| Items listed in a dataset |
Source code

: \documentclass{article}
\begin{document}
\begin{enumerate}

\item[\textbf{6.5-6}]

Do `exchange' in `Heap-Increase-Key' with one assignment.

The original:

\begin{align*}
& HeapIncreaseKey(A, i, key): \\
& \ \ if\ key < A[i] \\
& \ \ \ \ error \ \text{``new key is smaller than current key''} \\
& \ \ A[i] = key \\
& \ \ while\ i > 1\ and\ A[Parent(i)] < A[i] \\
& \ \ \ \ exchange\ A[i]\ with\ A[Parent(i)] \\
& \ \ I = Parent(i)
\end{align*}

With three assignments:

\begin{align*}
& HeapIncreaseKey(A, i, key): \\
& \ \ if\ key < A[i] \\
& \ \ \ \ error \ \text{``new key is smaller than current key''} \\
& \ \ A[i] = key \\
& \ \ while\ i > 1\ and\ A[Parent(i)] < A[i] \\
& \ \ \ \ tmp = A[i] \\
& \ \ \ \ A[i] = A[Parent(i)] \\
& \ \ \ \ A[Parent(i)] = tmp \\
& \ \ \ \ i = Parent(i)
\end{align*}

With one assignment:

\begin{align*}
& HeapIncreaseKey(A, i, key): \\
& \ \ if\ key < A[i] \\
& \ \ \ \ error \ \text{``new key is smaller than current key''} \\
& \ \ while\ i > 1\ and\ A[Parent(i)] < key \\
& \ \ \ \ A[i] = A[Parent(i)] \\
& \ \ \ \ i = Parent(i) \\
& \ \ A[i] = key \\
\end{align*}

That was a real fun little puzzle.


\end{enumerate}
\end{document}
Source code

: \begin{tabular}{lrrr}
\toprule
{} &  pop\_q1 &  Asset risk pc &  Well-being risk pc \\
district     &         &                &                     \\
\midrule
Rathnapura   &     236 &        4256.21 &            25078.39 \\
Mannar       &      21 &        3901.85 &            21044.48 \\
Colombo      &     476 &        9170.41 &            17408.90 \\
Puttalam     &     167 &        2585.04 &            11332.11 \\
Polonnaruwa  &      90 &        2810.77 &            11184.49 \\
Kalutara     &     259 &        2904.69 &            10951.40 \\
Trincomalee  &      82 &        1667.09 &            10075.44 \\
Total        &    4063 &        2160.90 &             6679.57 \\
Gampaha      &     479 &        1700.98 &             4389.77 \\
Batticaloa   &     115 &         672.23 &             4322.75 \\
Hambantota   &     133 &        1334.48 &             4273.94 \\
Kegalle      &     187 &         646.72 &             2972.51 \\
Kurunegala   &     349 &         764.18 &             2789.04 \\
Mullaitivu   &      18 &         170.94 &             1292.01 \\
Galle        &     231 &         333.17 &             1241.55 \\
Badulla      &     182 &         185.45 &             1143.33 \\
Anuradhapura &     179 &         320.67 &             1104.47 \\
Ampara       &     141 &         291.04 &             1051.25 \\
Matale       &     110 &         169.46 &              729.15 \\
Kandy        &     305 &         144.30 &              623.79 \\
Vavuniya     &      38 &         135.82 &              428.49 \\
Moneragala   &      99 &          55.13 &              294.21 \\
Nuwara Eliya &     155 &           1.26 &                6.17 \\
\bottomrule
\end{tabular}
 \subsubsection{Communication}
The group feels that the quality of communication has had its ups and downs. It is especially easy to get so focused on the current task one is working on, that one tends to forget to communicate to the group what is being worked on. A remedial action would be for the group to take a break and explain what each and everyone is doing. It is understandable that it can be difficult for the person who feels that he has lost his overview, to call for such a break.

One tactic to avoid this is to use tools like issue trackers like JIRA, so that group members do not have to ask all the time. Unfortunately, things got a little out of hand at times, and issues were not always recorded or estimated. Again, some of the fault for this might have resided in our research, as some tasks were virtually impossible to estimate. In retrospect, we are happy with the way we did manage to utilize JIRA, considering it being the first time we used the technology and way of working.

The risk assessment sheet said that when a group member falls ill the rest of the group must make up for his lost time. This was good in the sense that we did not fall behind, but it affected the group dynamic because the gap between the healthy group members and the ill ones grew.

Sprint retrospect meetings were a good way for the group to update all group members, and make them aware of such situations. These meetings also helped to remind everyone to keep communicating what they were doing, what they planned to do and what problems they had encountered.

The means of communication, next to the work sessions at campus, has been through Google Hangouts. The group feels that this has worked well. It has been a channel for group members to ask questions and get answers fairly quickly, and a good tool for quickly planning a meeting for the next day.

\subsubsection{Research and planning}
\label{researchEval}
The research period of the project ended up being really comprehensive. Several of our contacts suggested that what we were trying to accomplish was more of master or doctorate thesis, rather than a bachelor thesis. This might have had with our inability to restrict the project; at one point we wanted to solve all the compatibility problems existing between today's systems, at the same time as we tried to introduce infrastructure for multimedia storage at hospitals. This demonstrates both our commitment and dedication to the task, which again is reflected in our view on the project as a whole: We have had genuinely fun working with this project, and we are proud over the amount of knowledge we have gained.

| Problem description |
Would you set down every record again, exactly as it appears above?

| Result |
Source code

: \documentclass{article}
\begin{document}
\begin{enumerate}

\item[\textbf{6.5-6}]

Do `exchange' in `Heap-Increase-Key' with one assignment.

The original:

\begin{align*}
& HeapIncreaseKey(A, i, key): \\
& \ \ if\ key < A[i] \\
& \ \ \ \ error \ \text{``new key is smaller than current key''} \\
& \ \ A[i] = key \\
& \ \ while\ i > 1\ and\ A[Parent(i)] < A[i] \\
& \ \ \ \ exchange\ A[i]\ with\ A[Parent(i)] \\
& \ \ I = Parent(i)
\end{align*}

With three assignments:

\begin{align*}
& HeapIncreaseKey(A, i, key): \\
& \ \ if\ key < A[i] \\
& \ \ \ \ error \ \text{``new key is smaller than current key''} \\
& \ \ A[i] = key \\
& \ \ while\ i > 1\ and\ A[Parent(i)] < A[i] \\
& \ \ \ \ tmp = A[i] \\
& \ \ \ \ A[i] = A[Parent(i)] \\
& \ \ \ \ A[Parent(i)] = tmp \\
& \ \ \ \ i = Parent(i)
\end{align*}

With one assignment:

\begin{align*}
& HeapIncreaseKey(A, i, key): \\
& \ \ if\ key < A[i] \\
& \ \ \ \ error \ \text{``new key is smaller than current key''} \\
& \ \ while\ i > 1\ and\ A[Parent(i)] < key \\
& \ \ \ \ A[i] = A[Parent(i)] \\
& \ \ \ \ i = Parent(i) \\
& \ \ A[i] = key \\
\end{align*}

That was a real fun little puzzle.


\end{enumerate}
\end{document}
Source code

: \begin{tabular}{lrrr}
\toprule
{} &  pop\_q1 &  Asset risk pc &  Well-being risk pc \\
district     &         &                &                     \\
\midrule
Rathnapura   &     236 &        4256.21 &            25078.39 \\
Mannar       &      21 &        3901.85 &            21044.48 \\
Colombo      &     476 &        9170.41 &            17408.90 \\
Puttalam     &     167 &        2585.04 &            11332.11 \\
Polonnaruwa  &      90 &        2810.77 &            11184.49 \\
Kalutara     &     259 &        2904.69 &            10951.40 \\
Trincomalee  &      82 &        1667.09 &            10075.44 \\
Total        &    4063 &        2160.90 &             6679.57 \\
Gampaha      &     479 &        1700.98 &             4389.77 \\
Batticaloa   &     115 &         672.23 &             4322.75 \\
Hambantota   &     133 &        1334.48 &             4273.94 \\
Kegalle      &     187 &         646.72 &             2972.51 \\
Kurunegala   &     349 &         764.18 &             2789.04 \\
Mullaitivu   &      18 &         170.94 &             1292.01 \\
Galle        &     231 &         333.17 &             1241.55 \\
Badulla      &     182 &         185.45 &             1143.33 \\
Anuradhapura &     179 &         320.67 &             1104.47 \\
Ampara       &     141 &         291.04 &             1051.25 \\
Matale       &     110 &         169.46 &              729.15 \\
Kandy        &     305 &         144.30 &              623.79 \\
Vavuniya     &      38 &         135.82 &              428.49 \\
Moneragala   &      99 &          55.13 &              294.21 \\
Nuwara Eliya &     155 &           1.26 &                6.17 \\
\bottomrule
\end{tabular}
 \subsubsection{Communication}
The group feels that the quality of communication has had its ups and downs. It is especially easy to get so focused on the current task one is working on, that one tends to forget to communicate to the group what is being worked on. A remedial action would be for the group to take a break and explain what each and everyone is doing. It is understandable that it can be difficult for the person who feels that he has lost his overview, to call for such a break.

One tactic to avoid this is to use tools like issue trackers like JIRA, so that group members do not have to ask all the time. Unfortunately, things got a little out of hand at times, and issues were not always recorded or estimated. Again, some of the fault for this might have resided in our research, as some tasks were virtually impossible to estimate. In retrospect, we are happy with the way we did manage to utilize JIRA, considering it being the first time we used the technology and way of working.

The risk assessment sheet said that when a group member falls ill the rest of the group must make up for his lost time. This was good in the sense that we did not fall behind, but it affected the group dynamic because the gap between the healthy group members and the ill ones grew.

Sprint retrospect meetings were a good way for the group to update all group members, and make them aware of such situations. These meetings also helped to remind everyone to keep communicating what they were doing, what they planned to do and what problems they had encountered.

The means of communication, next to the work sessions at campus, has been through Google Hangouts. The group feels that this has worked well. It has been a channel for group members to ask questions and get answers fairly quickly, and a good tool for quickly planning a meeting for the next day.

\subsubsection{Research and planning}
\label{researchEval}
The research period of the project ended up being really comprehensive. Several of our contacts suggested that what we were trying to accomplish was more of master or doctorate thesis, rather than a bachelor thesis. This might have had with our inability to restrict the project; at one point we wanted to solve all the compatibility problems existing between today's systems, at the same time as we tried to introduce infrastructure for multimedia storage at hospitals. This demonstrates both our commitment and dedication to the task, which again is reflected in our view on the project as a whole: We have had genuinely fun working with this project, and we are proud over the amount of knowledge we have gained.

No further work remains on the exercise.